Since you are using Gnome, you probably should keep those use flags. We do differ on fuse and samba.

Yes, I would try adding fuse to the  package use flags and reemerging "emerge -a1v gvfs" Does your kernel support FUSE?

Or as a quick test without modifying package.use "USE+=" fuse" emerge -a1v gvfs"

----------

## mrl4n

My kernel support fuse, before last upgrade all worked fine.

With the new USE (I added nfs and fuse) now I can see my windows network but not the disk...during the boot I read mount /dev/sde1, in the shell I can see files in, but in gnome I can't.  :Sad: 

----------

## Tony0945

 *mrl4n wrote:*   

> My kernel support fuse, before last upgrade all worked fine.
> 
> With the new USE (I added nfs and fuse) now I can see my windows network but not the disk...during the boot I read mount /dev/sde1, in the shell I can see files in, but in gnome I can't. 

 It's got to be something with Gnome and/or systemd. Sorry, I can't help, but I left Gnome over systemd and that ugly Windows 8 interface.
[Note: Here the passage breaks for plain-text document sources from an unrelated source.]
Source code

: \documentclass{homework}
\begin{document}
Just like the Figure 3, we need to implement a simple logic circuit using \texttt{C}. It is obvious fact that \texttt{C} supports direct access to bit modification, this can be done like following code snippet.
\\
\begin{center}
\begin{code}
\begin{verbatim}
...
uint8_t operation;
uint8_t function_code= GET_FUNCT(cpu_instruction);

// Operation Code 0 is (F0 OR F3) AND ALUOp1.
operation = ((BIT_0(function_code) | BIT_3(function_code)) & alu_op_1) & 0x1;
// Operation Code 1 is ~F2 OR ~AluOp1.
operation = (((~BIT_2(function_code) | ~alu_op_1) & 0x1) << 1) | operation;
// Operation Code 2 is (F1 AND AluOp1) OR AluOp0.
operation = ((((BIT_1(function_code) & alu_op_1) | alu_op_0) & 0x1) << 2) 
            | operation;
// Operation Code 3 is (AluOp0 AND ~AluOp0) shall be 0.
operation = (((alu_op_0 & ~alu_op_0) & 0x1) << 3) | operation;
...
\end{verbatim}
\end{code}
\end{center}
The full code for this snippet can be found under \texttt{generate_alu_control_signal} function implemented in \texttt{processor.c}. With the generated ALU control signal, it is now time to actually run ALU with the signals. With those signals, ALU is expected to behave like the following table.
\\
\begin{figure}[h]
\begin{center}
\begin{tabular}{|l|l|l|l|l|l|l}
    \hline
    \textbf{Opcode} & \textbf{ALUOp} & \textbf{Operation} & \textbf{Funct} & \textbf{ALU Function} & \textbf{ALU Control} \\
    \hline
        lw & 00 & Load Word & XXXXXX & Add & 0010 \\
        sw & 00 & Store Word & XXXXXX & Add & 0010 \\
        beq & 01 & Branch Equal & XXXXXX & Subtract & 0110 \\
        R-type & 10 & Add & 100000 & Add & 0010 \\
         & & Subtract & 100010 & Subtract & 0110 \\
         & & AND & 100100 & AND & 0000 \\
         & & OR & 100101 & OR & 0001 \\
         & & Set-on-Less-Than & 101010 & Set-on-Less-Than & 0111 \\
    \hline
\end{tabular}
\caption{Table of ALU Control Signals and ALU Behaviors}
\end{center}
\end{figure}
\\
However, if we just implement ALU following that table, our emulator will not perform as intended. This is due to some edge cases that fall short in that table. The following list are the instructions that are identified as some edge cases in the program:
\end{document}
Real Linux sees your disk, but Gnome doesn't.

----------

## mrl4n

I don't understand the difference between two identical disks; dev/sdb it's a windows archive, like dev/sde.

In the fstab I mount to boot /dev/sde and I can't see it in gnome; dev/sdb is mounted by hand when needed and it is in the disks list in gnome

If I modify in fstab dev/sde like dev/sdb settings, I've an error during boot and system don't mount the disk...   :Mad:   :Mad:   :Mad:   :Mad:   :Mad: 

----------